I never got to know the real Julie Ellis, or even Julie Ellis' real name. What I know is from Blacks on Blondes and a weird lesbian threesome that involved a gas mask. I can only imagine who you were, a sweet girl who got caught up in life. I hope, if you get another go at this, that life will be kinder to you. And I promise to keep your memory alive and never forget you.

Amen.

Sunday, January 11, 2009

Julie Ellis, I Thought I Knew You


Misunderstanding. Misunderstanding is how I came upon Julie Ellis. I saw pictures of her scene on Blacks on Blondes and mistook her for someone else. Not anyone in particular, but merely the type of woman you only see, if you're lucky, on Burning Angel or Suicide Girls or in some Eon Mckai flick. Aside from those places you'll never see her doing porn, much less IR gangbang.

I'm talking about the pale, sometimes anemic sometimes plump, girl with the 1955 horn rimmed glasses and funky, irreverent tattoos of things like letterpresses and beetles. She spent some time at Sarah Lawrence but couldn't stand the stuck up bitches there and finished out her degree at State. She's currently getting her Masters in Library Science at Columbia. She reads Ayn Rand and laughs. She reads Murakami and cries. She listens to the Minutemen, a lot. You see her pretty often, about twice a month, at punk shows in someone's living room or basement or backyard. You can never talk to her because you're either too drunk to pull it off or your hasty ass is already with someone. And at 3 am when she hops on her bicycle and rides home, you curse yourself for your lack of courage/sobriety/singlehood and hum that Smiths song to yourself.

This is a hypothetical woman, of course. Sometimes my preferences can get insanely specific. It's a wonder how I ever get laid.

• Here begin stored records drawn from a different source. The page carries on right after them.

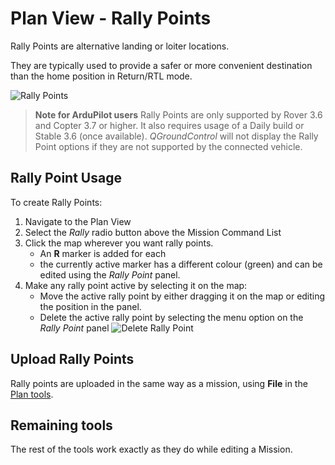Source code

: # Plan View - Rally Points

Rally Points are alternative landing or loiter locations.

They are typically used to provide a safer or more convenient destination than the home position in Return/RTL mode.

![Rally Points](../../assets/plan/rally/rally_points_overview.jpg)

> **Note for ArduPilot users** Rally Points are only supported by Rover 3.6 and Copter 3.7 or higher. It also requires usage of a Daily build or Stable 3.6 (once available). *QGroundControl* will not display the Rally Point options if they are not supported by the connected vehicle.

## Rally Point Usage

To create Rally Points:

1. Navigate to the Plan View
2. Select the *Rally* radio button above the Mission Command List
3. Click the map wherever you want rally points. 
    - An **R** marker is added for each
    - the currently active marker has a different colour (green) and can be edited using the *Rally Point* panel.
4. Make any rally point active by selecting it on the map: 
    - Move the active rally point by either dragging it on the map or editing the position in the panel.
    - Delete the active rally point by selecting the menu option on the *Rally Point* panel ![Delete Rally Point](../../assets/plan/rally/rally_points_delete.jpg)

## Upload Rally Points

Rally points are uploaded in the same way as a mission, using **File** in the [Plan tools](../PlanView/PlanView.md).

## Remaining tools

The rest of the tools work exactly as they do while editing a Mission.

You could see my urgency in trying to get a copy of the video. It took a few hours, because it's fairly new. Julie Ellis scenes are hard to come by at all. She's only been in two or three movies. Boy was I in for a surprise.

Maybe I saw what I wanted to see in the pictures. Maybe I was feeling particularly wistful that day, I don't know. But the actual Julie Ellis is a far far cry from my (hypothetical) indie princess.

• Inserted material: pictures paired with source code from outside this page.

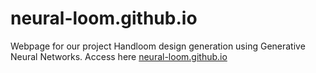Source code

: # neural-loom.github.io  

Webpage for our project Handloom design generation using Generative Neural Networks. Access here [neural-loom.github.io](https://neural-loom.github.io])
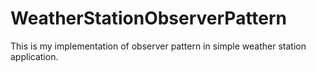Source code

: # WeatherStationObserverPattern

This is my implementation of observer pattern in simple weather station application.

The scene starts with her walking right through the middle of a dice game. And “walking” would be a kind yet inaccurate way of describing it. It would be fair to say rather that she plopped or clopped, something onomatopoeic that implies a none too graceful animal. The boys seek their revenge by having sex with her. Because that'll show her.

Maybe you knew guys like this. Late in middle school or in high school. I doubt you'll run across them in college, not that they're dumb but they have different priorities in life. But you'll hear a persistent rumor that they ran a train on a retarded girl. I've asked around. A surprising amount people know guys like these. And the guys, if they admit to it, which they rarely do, they'll say it was because she was there; she probably galumphed through their dice game.

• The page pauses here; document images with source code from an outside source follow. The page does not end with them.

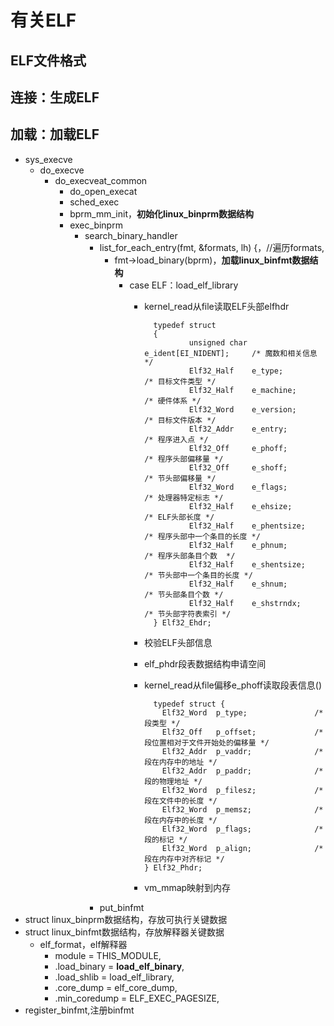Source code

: # 有关ELF #
## ELF文件格式 ##
## 连接：生成ELF ##
## 加载：加载ELF ##
- sys\_execve
	- do\_execve
		- do\_execveat_common
			- do\_open_execat
			- sched\_exec
			- bprm\_mm_init，**初始化linux\_binprm数据结构**
			- exec\_binprm
				- search\_binary_handler
					- list\_for\_each_entry(fmt, &formats, lh) {，//遍历formats,
						- fmt->load_binary(bprm)，**加载linux\_binfmt数据结构**
							- case ELF：load\_elf_library
								- kernel_read从file读取ELF头部elfhdr
		
										typedef struct
										{
										  		unsigned char e_ident[EI_NIDENT];     /* 魔数和相关信息 */
										  		Elf32_Half    e_type;                 /* 目标文件类型 */
										  		Elf32_Half    e_machine;              /* 硬件体系 */
										  		Elf32_Word    e_version;              /* 目标文件版本 */
										  		Elf32_Addr    e_entry;                /* 程序进入点 */
										  		Elf32_Off     e_phoff;                /* 程序头部偏移量 */
										  		Elf32_Off     e_shoff;                /* 节头部偏移量 */
										  		Elf32_Word    e_flags;                /* 处理器特定标志 */
										  		Elf32_Half    e_ehsize;               /* ELF头部长度 */
										  		Elf32_Half    e_phentsize;            /* 程序头部中一个条目的长度 */
										  		Elf32_Half    e_phnum;                /* 程序头部条目个数  */
										  		Elf32_Half    e_shentsize;            /* 节头部中一个条目的长度 */
										  		Elf32_Half    e_shnum;                /* 节头部条目个数 */
										  		Elf32_Half    e_shstrndx;             /* 节头部字符表索引 */
										} Elf32_Ehdr;

								- 校验ELF头部信息
								- elf_phdr段表数据结构申请空间
								- kernel\_read从file偏移e_phoff读取段表信息()
								
										typedef struct {
									      Elf32_Word  p_type;				/* 段类型 */
									      Elf32_Off   p_offset;     	 	/* 段位置相对于文件开始处的偏移量 */
									      Elf32_Addr  p_vaddr;   			/* 段在内存中的地址 */
									      Elf32_Addr  p_paddr;   			/* 段的物理地址 */
									      Elf32_Word  p_filesz;				/* 段在文件中的长度 */
									      Elf32_Word  p_memsz;				/* 段在内存中的长度 */
									      Elf32_Word  p_flags;				/* 段的标记 */
									      Elf32_Word  p_align;				/* 段在内存中对齐标记 */
									  } Elf32_Phdr;

								- vm_mmap映射到内存
					- put_binfmt	
- struct linux_binprm数据结构，存放可执行关键数据
- struct linux_binfmt数据结构，存放解释器关键数据
	- elf\_format，elf解释器
		- module		= THIS_MODULE,
		- .load\_binary	= **load\_elf_binary**,
		- .load\_shlib	= load\_elf_library,
		- .core\_dump	= elf\_core_dump,
		- .min\_coredump	= ELF\_EXEC_PAGESIZE,
- register_binfmt,注册binfmt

And the girl's not like retarded retarded. She doesn't ride the short bus and she's in the same classes as the rest of us. But she doesn't quite act her age, she has trouble with the big words, her face is a little more slack than it should be. and she can be easily talked into things. Julie Ellis is that girl.

And I watched the whole scene. And loved it. Because something's wrong with me.

I rationalized it at first by saying to myself, that I spent all that time and effort looking for it might as well watch it. So what if you wouldn't even look in her direction IRL. Then the reason, after the stroke session went underway, became that from the neck down, she looks like someone I've been with. A strange thing is that as I grow older porn becomes less about unattainable fantasy and more about rekindling of memory.

But rationalized all I did the fact remained that at the end of the day, it was really about the intersection of three things, two of which I feel ashamed for liking: Ugly Girl Porn, IR, and Gangbang.

I sigh, and gripe, and bitch, but I'll probably watch it again before the month is over.